Scott nods. “Exactly. And now nobody knows how I look, and there’ll be no tabloids about how it looks as though I’ve not brushed my hair in three weeks. I can just . . . do whatever. They aren’t even allowed to perceive me. This is excellent.”
While it isn’t exactly excellent, Jimmy completely understands. He’s never felt more like his body belonged to himself.
That night occurs maybe a week into their sham betrothal, and it’s a night when they stay up late talking, the lamps low and both of them in bed. Despite his positive feelings about the betrothal get-up, Jimmy’s relieved to be able to wear just shorts and a loose top to bed, even as Scott wears embroidered nightclothes.
(Jimmy had been measured for some when he first arrived, but they’re too slidey and silky on his scales and too fancy for his tastes. Scott looks impressively rich and handsome, but Jimmy just doesn’t think it’s right for him.)
“It’s an awful lot of fabric, though, isn’t it?” Jimmy continues, waving his arms for emphasis. “I feel as if I have a million different pins and clasps to do before I’m anywhere near right, and I always seem to get tied up in it wrong.”
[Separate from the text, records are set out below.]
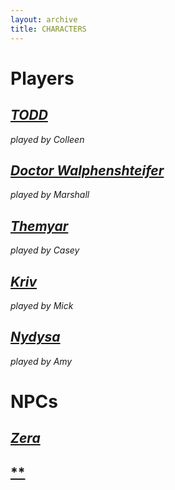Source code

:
 ```yaml
---
layout: archive
title: CHARACTERS
---
```

# **Players**

## [*TODD*](/characters/todd.md)
*played by Colleen*

## [*Doctor Walphenshteifer*](/characters/)
*played by Marshall*

## [*Themyar*](/characters/)
*played by Casey*

## [*Kriv*](/characters/)
*played by Mick*

## [*Nydysa*](/characters/)
*played by Amy*

# NPCs

## [*Zera*](/characters/)

## [**](/characters/)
Scott giggles. “There’s two clasps and two pins, Jimmy, it’s not that difficult. And the ties are a bit tricky at first, but you’ll figure it out soon. And then I’ll teach you how to style it!”
It’s strange that Scott knows all this stuff already. According to the councils, this is Scott’s first time being engaged, which makes it some sort of big deal. Maybe it’s just something that they teach in Rivendell schools? Maybe the ties on Scott’s usual robes are similar enough that there’s no real difference, even if Scott’s usual is a decent bit more form-fitting and skin-showing?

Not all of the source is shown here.